### Task item
Below are records to repeat exactly; do not include any pictures.

### Study material

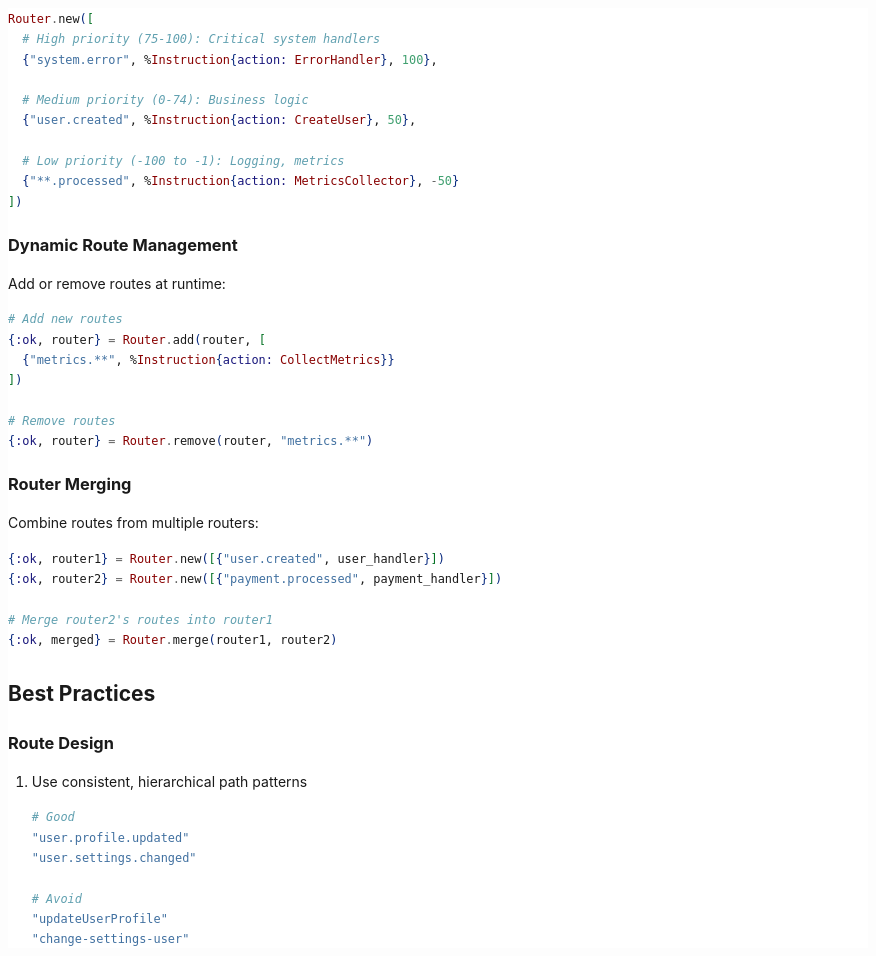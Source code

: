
 ```elixir
Router.new([
  # High priority (75-100): Critical system handlers
  {"system.error", %Instruction{action: ErrorHandler}, 100},

  # Medium priority (0-74): Business logic
  {"user.created", %Instruction{action: CreateUser}, 50},

  # Low priority (-100 to -1): Logging, metrics
  {"**.processed", %Instruction{action: MetricsCollector}, -50}
])
```

### Dynamic Route Management

Add or remove routes at runtime:

```elixir
# Add new routes
{:ok, router} = Router.add(router, [
  {"metrics.**", %Instruction{action: CollectMetrics}}
])

# Remove routes
{:ok, router} = Router.remove(router, "metrics.**")
```

### Router Merging

Combine routes from multiple routers:

```elixir
{:ok, router1} = Router.new([{"user.created", user_handler}])
{:ok, router2} = Router.new([{"payment.processed", payment_handler}])

# Merge router2's routes into router1
{:ok, merged} = Router.merge(router1, router2)
```

## Best Practices

### Route Design

1. Use consistent, hierarchical path patterns

   ```elixir
   # Good
   "user.profile.updated"
   "user.settings.changed"

   # Avoid
   "updateUserProfile"
   "change-settings-user"
   ```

### Reply to the exercise
Source code

:
 ```elixir
Router.new([
  # High priority (75-100): Critical system handlers
  {"system.error", %Instruction{action: ErrorHandler}, 100},

  # Medium priority (0-74): Business logic
  {"user.created", %Instruction{action: CreateUser}, 50},

  # Low priority (-100 to -1): Logging, metrics
  {"**.processed", %Instruction{action: MetricsCollector}, -50}
])
```

### Dynamic Route Management

Add or remove routes at runtime:

```elixir
# Add new routes
{:ok, router} = Router.add(router, [
  {"metrics.**", %Instruction{action: CollectMetrics}}
])

# Remove routes
{:ok, router} = Router.remove(router, "metrics.**")
```

### Router Merging

Combine routes from multiple routers:

```elixir
{:ok, router1} = Router.new([{"user.created", user_handler}])
{:ok, router2} = Router.new([{"payment.processed", payment_handler}])

# Merge router2's routes into router1
{:ok, merged} = Router.merge(router1, router2)
```

## Best Practices

### Route Design

1. Use consistent, hierarchical path patterns

   ```elixir
   # Good
   "user.profile.updated"
   "user.settings.changed"

   # Avoid
   "updateUserProfile"
   "change-settings-user"
   ```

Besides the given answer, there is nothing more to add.